PH: I tried adding hot sauce to my meal to shake things up and found myself confounded, since Lee’s apparently doesn’t stock Sriracha or even regular hot sauce like every other Chinese food place ever. No, instead of those completely reasonable options Lee’s had Frank’s Redhot buffalo sauce, which is truly strange to pair with Chinese cuisine.

CL: Quit being such a negative nelly, I thought it showed creativity and inventiveness on their part.

PH: Well I think it’s time to make like a burrito robot and wrap things up. That’s right ladies and gentlebugs, time for those patented Sweet ‘n’ Sour ratings you all dream about.
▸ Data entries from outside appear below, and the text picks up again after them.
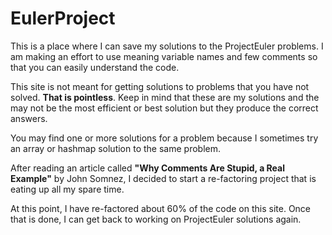 # EulerProject
This is a place where I can save my solutions to the ProjectEuler problems.
I am making an effort to use meaning variable names and few comments
so that you can easily understand the code.

This site is not meant for getting solutions to problems that you
have not solved.  __That is pointless__.  Keep in mind that these are
my solutions and the may not be the most efficient or best solution
but they produce the correct answers.

You may find one or more solutions for a problem because I sometimes
try an array or hashmap solution to the same problem.

After reading an article called __"Why Comments Are Stupid, a Real Example"__
by John Somnez, I decided to start a re-factoring project that is eating 
up all my spare time.

At this point, I have re-factored about 60% of the code on this site.
Once that is done, I can get back to working on ProjectEuler solutions again.
#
CL: Pat are you having a stroke?!

PH: Maybe! Due to the terribleness of both meals I’ve ordered at the Life and Times of Juniper Lee’s, I’ve got no choice but to give it a Sour rating of 2 out of 5 stars. The only things preventing me from giving it a lower rating are those beguiling ladies in front of houses, along with the fact that I should probably stop picking my entrees based on what has the funniest name on the menu.

CL: I found [Jamie] Lee’s [Curtis] to be charming. The employees were kind, the food served quickly, the decor invigorating and, because I ordered normal things I knew I would enjoy (cough, Pat), my meal was pretty good. Was it the greatest lo mein/dumpling combo in the world? No. But it was cheap and filling. I give Lee’s a Sweet Rating of 3.5 out of 5 stars. I give my review partner, Patrick, a SOUR rating of 1 out of 5 stars for cheating himself out of a tasty meal by ordering something totally wacky.

PH: Seafood loveboat (comedy rule of threes baby!).

Overall Recommendations:

Try the fried dumplings with a lil’ bit of sauce.

Pass on the Happy Family (not in the literal sense) and the Seafood Loveboat.

General Info:

Lee’s Chinese Restaurant

629 E 187th Street

(718) 367-8383

Mon-Thurs 11 a.m.-11 p.m., Fri & Sat 11 a.m.-12 a.m., Sunday 12 p.m.-11 p.m.